Fighting Mosquito-borne Diseases... With Mosquitoes
For decades, researchers have scratched their heads over how to combat deadly mosquito-borne diseases such as dengue fever.
But could the solution come from producing mosquitoes?
The French company InnovaFeed, specialised in the production of insects to feed livestock, is partnering with the Australian research World Mosquito Program (WMP) to develop what it says is the first industrial-level production of mosquitoes.
These mosquitoes can then be modified and sent into wild populations in order to keep numbers down.
As infection rates of illnesses carried by mosquitoes increase, companies and researchers are racing to develop effective means of controlling the blood-sucking creatures' population.
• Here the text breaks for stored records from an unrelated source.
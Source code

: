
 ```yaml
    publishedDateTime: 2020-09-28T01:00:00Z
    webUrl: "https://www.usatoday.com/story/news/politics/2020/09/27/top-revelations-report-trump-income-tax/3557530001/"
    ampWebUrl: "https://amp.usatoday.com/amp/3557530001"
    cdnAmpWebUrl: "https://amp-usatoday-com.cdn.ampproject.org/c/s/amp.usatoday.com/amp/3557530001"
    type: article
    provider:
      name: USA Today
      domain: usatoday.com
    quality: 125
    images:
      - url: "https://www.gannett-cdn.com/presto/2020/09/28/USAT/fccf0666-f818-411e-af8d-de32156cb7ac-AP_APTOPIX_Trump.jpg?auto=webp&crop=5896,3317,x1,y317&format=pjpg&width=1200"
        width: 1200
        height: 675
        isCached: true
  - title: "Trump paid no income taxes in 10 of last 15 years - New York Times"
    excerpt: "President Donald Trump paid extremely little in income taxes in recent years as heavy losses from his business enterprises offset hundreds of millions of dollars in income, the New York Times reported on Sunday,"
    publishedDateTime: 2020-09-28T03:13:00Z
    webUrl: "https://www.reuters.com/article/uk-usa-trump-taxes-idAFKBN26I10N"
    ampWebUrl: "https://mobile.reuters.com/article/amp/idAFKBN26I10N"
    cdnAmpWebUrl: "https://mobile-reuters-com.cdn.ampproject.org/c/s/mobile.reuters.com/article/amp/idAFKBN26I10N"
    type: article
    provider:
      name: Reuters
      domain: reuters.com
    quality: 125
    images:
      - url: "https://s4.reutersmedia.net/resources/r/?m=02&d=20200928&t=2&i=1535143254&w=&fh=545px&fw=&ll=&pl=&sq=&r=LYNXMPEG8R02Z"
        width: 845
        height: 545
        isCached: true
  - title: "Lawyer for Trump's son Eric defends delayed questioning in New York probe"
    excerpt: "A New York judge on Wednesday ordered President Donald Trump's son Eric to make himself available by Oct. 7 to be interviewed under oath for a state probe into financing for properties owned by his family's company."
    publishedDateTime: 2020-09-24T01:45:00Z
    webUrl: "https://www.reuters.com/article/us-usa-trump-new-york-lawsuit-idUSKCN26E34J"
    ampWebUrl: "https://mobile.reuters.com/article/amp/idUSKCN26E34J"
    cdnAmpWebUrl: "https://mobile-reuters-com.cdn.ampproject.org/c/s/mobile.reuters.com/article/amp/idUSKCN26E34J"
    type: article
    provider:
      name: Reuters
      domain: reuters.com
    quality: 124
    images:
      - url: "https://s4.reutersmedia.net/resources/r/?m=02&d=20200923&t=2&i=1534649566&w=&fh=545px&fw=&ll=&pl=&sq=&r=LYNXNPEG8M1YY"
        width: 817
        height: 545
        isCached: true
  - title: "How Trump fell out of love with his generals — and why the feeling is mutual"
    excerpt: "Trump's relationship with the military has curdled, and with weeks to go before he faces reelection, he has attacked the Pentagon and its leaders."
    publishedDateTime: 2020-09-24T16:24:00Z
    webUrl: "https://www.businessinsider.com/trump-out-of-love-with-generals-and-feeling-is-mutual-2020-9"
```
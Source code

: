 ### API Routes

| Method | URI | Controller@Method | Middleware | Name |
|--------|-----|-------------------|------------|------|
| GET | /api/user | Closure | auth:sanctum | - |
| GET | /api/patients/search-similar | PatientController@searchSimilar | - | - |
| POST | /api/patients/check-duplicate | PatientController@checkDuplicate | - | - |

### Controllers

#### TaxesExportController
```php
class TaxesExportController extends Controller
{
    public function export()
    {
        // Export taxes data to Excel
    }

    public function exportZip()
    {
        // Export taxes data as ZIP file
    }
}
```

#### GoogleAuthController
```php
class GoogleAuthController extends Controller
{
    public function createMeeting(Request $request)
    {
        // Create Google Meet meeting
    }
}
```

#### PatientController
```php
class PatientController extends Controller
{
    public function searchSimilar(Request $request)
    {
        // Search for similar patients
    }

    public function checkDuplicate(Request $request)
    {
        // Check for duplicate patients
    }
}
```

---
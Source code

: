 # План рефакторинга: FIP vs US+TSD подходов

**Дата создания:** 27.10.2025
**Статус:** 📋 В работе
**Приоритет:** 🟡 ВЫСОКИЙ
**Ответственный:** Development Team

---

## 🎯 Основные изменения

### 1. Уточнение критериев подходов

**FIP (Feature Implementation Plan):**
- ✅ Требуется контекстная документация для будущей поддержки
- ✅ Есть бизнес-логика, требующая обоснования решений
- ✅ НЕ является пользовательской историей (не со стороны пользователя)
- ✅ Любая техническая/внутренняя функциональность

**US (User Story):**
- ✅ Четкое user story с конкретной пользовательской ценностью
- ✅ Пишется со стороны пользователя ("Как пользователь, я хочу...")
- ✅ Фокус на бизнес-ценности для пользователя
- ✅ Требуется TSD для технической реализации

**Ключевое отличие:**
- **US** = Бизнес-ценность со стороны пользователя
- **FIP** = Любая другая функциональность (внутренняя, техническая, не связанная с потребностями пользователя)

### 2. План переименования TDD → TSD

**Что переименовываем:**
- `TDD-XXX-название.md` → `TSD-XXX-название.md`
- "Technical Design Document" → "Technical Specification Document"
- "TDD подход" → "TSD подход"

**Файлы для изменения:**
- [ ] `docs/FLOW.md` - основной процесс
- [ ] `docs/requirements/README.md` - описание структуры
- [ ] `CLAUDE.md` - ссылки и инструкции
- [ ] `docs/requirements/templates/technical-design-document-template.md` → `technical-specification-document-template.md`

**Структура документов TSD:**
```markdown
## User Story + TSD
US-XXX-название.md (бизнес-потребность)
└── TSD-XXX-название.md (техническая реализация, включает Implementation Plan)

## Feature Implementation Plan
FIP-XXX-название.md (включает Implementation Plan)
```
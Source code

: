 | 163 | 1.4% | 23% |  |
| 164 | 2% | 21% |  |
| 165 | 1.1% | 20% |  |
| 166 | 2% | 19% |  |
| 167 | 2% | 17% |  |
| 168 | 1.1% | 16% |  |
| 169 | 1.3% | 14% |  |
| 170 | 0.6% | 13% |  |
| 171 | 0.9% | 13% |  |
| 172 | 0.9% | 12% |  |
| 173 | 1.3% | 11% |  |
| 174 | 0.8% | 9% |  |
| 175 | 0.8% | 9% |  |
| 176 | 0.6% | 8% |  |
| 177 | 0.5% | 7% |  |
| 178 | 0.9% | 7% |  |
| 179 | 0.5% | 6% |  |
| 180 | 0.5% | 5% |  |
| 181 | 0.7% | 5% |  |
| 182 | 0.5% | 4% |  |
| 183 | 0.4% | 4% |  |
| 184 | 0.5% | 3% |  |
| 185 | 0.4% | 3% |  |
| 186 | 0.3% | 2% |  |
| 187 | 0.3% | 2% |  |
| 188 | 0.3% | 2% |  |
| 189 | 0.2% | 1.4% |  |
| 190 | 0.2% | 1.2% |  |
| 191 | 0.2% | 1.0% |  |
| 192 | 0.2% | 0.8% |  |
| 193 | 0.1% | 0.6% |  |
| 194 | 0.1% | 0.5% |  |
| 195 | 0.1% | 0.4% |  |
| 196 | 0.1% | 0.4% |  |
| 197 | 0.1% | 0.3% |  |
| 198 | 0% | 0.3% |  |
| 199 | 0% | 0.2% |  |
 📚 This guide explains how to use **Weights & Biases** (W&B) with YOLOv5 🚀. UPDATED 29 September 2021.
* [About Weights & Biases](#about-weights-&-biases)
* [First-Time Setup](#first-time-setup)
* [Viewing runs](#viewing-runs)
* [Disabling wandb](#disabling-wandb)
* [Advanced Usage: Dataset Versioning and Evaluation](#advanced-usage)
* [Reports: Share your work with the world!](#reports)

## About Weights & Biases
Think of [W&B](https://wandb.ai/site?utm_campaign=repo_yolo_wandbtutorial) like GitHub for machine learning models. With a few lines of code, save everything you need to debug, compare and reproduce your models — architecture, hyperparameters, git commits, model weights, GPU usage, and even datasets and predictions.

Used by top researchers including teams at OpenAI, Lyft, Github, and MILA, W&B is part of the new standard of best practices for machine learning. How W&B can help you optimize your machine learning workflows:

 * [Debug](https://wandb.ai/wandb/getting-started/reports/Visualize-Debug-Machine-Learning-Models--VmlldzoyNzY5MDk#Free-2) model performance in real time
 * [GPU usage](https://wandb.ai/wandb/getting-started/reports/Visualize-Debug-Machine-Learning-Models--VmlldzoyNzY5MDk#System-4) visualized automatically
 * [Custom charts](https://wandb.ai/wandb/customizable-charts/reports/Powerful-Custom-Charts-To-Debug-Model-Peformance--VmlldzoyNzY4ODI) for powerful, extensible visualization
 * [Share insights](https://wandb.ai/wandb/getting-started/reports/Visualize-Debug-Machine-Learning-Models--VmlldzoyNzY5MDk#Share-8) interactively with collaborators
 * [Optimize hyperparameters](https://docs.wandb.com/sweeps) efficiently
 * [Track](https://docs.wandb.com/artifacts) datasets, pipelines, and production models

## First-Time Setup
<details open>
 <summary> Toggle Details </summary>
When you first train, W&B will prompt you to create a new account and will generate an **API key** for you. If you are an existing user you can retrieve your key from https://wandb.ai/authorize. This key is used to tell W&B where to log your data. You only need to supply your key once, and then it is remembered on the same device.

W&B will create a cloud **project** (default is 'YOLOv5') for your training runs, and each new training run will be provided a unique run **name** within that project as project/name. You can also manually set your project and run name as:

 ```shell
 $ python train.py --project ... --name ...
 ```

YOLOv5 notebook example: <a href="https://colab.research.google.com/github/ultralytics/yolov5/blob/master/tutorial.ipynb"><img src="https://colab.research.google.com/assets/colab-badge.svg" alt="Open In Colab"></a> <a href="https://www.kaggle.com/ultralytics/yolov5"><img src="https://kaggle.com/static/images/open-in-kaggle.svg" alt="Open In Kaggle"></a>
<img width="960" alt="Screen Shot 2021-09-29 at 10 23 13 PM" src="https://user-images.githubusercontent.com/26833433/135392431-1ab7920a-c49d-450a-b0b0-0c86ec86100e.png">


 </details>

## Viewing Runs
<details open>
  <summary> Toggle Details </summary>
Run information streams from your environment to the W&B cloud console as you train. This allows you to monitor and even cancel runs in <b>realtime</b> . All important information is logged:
Dengue cases have multiplied by eight in the past two decades, going from 500,000 cases in 2000 to 4,2 million in 2019.
In most cases, dengue provokes a fever, nausea and muscle and joint pains, but it can become deadly if it provokes internal bleeding or attacks vital organs.
Dengue and zika virus are genuine problems for France as there have been major outbreaks in recent years at its overseas territories in the Indian Ocean, Pacific and South America.
"The idea is to help cities on a large scale, with several million people," cofounder of InnovaFeed Aude Guo told AFP.
The increase in infection rates of dengue, zika, chikungunya and yellow fever has spurred the Australian research group to scale up previous projects.
Ten years ago, WMP came up with a project -- partly funded by the Bill and Melinda Gates Foundation -- to inoculate female mosquitoes with a bacterium which erases the transmission of viruses such as dengue to humans.
These mosquitoes, carrying the bacterium called Wolbachia, were let loose in Australia, then in Brazil, the French overseas territory of New Caledonia, and Indonesia.
In Indonesia, an impact study carried out on 300,000 people demonstrated that dengue infection rates decreased by 77 percent in regions where the modified mosquitoes were introduced.
The partnership between InnovaFeed and WMP aims at taking this method to another level of grandeur.
Another company Oxitec, based in the UK but financed by American funds, got the green light from the US agency for the protection of the environment to release its lab-modified mosquitoes in Florida.
"Oxitec's safe, non-biting male mosquitoes are designed to suppress local wild populations of disease-spreading mosquitoes," a spokesperson for the company told AFP.
"The mosquitoes carry a self-limiting gene which means that when our mosquito males mate with wild females, their offspring inherit a copy of this gene, which prevents females from surviving to adulthood," Oxitec added.
As a consequence, "there is a reduction in the wild pest population," Oxitec said.
Around 750 million genetically mosquitoes will be released to battle natural mosquitoes under Florida's blue sky.
Scientists warn that global warming could trigger major outbreaks of dengue, chikungunya or zika in the future, as mosquitoes thrive in warm temperatures and have longer breeding periods.